There are reasons for this shift. Fire suppression is more complex and more expensive because more people than ever live in and around our forests. Fire seasons have become longer and more intense as the climate has been warmer and drier. Much of our forests are unhealthy after a century of fire suppression and other human impacts. Since Colorado forests evolved with fire, natural fire cycle disruptions allow many of the smaller, weaker trees and dense underbrush to thrive. As a result, forests are denser and are much more susceptible to large-scale insect epidemics and high-intensity infernos, increasing our expense.
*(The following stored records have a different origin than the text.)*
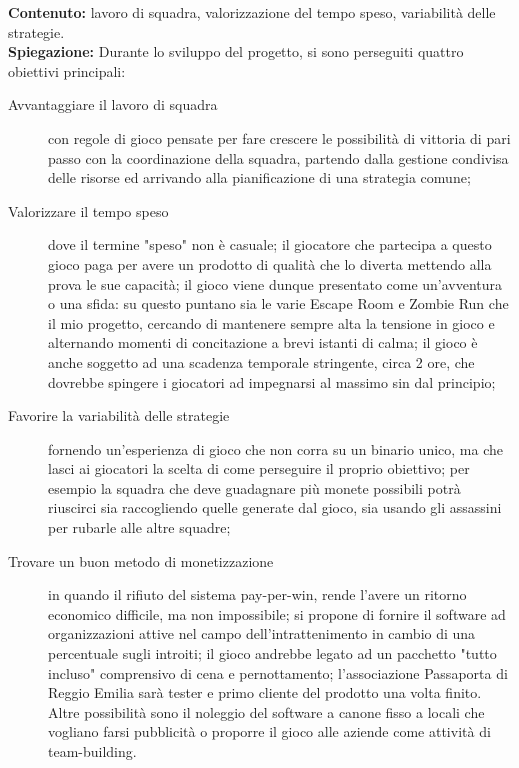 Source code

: \documentclass[
	twoside]				%
	{toptesi}				%
\begin{document}
	\textbf{Contenuto:} lavoro di squadra, valorizzazione del tempo speso, variabilità delle strategie. \\
	
	\textbf{Spiegazione:} Durante lo sviluppo del progetto, si sono perseguiti quattro obiettivi principali:
	\begin{description}
		\item[Avvantaggiare il lavoro di squadra] con regole di gioco pensate per fare crescere le possibilità di vittoria di pari passo con la coordinazione della squadra, partendo dalla gestione condivisa delle risorse ed arrivando alla pianificazione di una strategia comune;
		
		\item[Valorizzare il tempo speso] dove il termine "speso" non è casuale; il giocatore che partecipa a questo gioco paga per avere un prodotto di qualità che lo diverta mettendo alla prova le sue capacità; il gioco viene dunque presentato come un'avventura o una sfida: su questo puntano sia le varie Escape Room e Zombie Run che il mio progetto, cercando di mantenere sempre alta la tensione in gioco e alternando momenti di concitazione a brevi istanti di calma; il gioco è anche soggetto ad una scadenza temporale stringente, circa 2 ore, che dovrebbe spingere i giocatori ad impegnarsi al massimo sin dal principio;
		
		\item[Favorire la variabilità delle strategie] fornendo un'esperienza di gioco che non corra su un binario unico, ma che lasci ai giocatori la scelta di come perseguire il proprio obiettivo; per esempio la squadra che deve guadagnare più monete possibili potrà riuscirci sia raccogliendo quelle generate dal gioco, sia usando gli assassini per rubarle alle altre squadre;
		
		\item[Trovare un buon metodo di monetizzazione] in quando il rifiuto del sistema pay-per-win, rende l'avere un ritorno economico difficile, ma non impossibile; si propone di fornire il software ad organizzazioni attive nel campo dell'intrattenimento in cambio di una percentuale sugli introiti; il gioco andrebbe legato ad un pacchetto "tutto incluso" comprensivo di cena e pernottamento; l'associazione Passaporta di Reggio Emilia sarà tester e primo cliente del prodotto una volta finito.
		Altre possibilità sono il noleggio del software a canone fisso a locali che vogliano farsi pubblicità o proporre il gioco alle aziende come attività di team-building.
	\end{description}
	
\end{document}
These issues can be addressed through active forest management, but we need the resources and political will to do so. Costs to restore forest lands in Colorado can exceed $1,000 per acre. More than 6 million acres in Colorado are at high risk for catastrophic wildfire, which would require — conservatively — $6 billion to treat. Public land managers simply do not have the resources to restore forest health on their own.
The private sector is not faring much better. Since the late 1960s, the amount of timber processed in Colorado declined by 80 percent. During the past 20 years, nine sawmills in Colorado and southern Wyoming closed. Other sawmills would have collapsed had the federal government not mutually canceled cost-prohibitive timber contracts last year. Without a sustainable, robust forest products industry to maintain forest health, managed forests that economically benefitted communities have now become a liability to taxpayers.
In Colorado, the public and private sectors harvest about 80 million board feet or about 5 percent of the state’s net annual tree growth. In other words, we harvest a tiny portion of the interest and never touch the principal. Neither the public nor the private sector can address this daunting problem by themselves. The solution to keeping Colorado’s forests healthy requires public-private partnerships supporting a sustainable forest products market.
Public land managers and the forest industry together play critical roles. Industry can help agencies achieve resource management objectives in a more cost-effective manner through sustainable operations. Agencies must provide guaranteed, sustainable timber supplies for a viable industry. The federal project planning process is time-consuming and expensive, and efficiency is needed. For example, agencies could use landscape-scale planning.
Public officials must also help. Federal agency contracting authorities called Stewardship Contracting and Good Neighbor are set to expire in September 2013 and need to be reauthorized. State and local officials need to provide incentives for a sustainable, market-based, “home-grown” wood-to-energy industry. For example, officials could include biomass in public facilities planning. Using clean-burning forest biomass to heat buildings can be up to 90 percent efficient while creating local jobs and utilizing the byproducts of reducing fire hazards and restoring forest health while minimizing taxpayer burdens.
Consumers can also partner. More than 90 percent of our wood and paper products, including most of our homebuilding materials, and almost all of our Christmas trees, come from out-of-state. We even import firewood from Mexico and house log kits from Canada and Finland. Instead, consumers can support local industry and jobs by looking for the Colorado State Forest Service’s Colorado Forest Products (CFP) logo. All CFP-labeled products obtain at least 50 percent of their raw materials from forest management work in the state.
If we want to reduce the severity of fires like Hayman and High Park in the future, we need to make changes now. Increasing active management by nurturing public-private partnerships and empowering consumers to support a sustainable forest products industry will help keep Colorado’s forests healthy.
Mike Eckhoff is a Ph.D. candidate in the Warner College of Natural Resources at Colorado State University and Policy Chair for the Colorado/ Wyoming Society of American Foresters.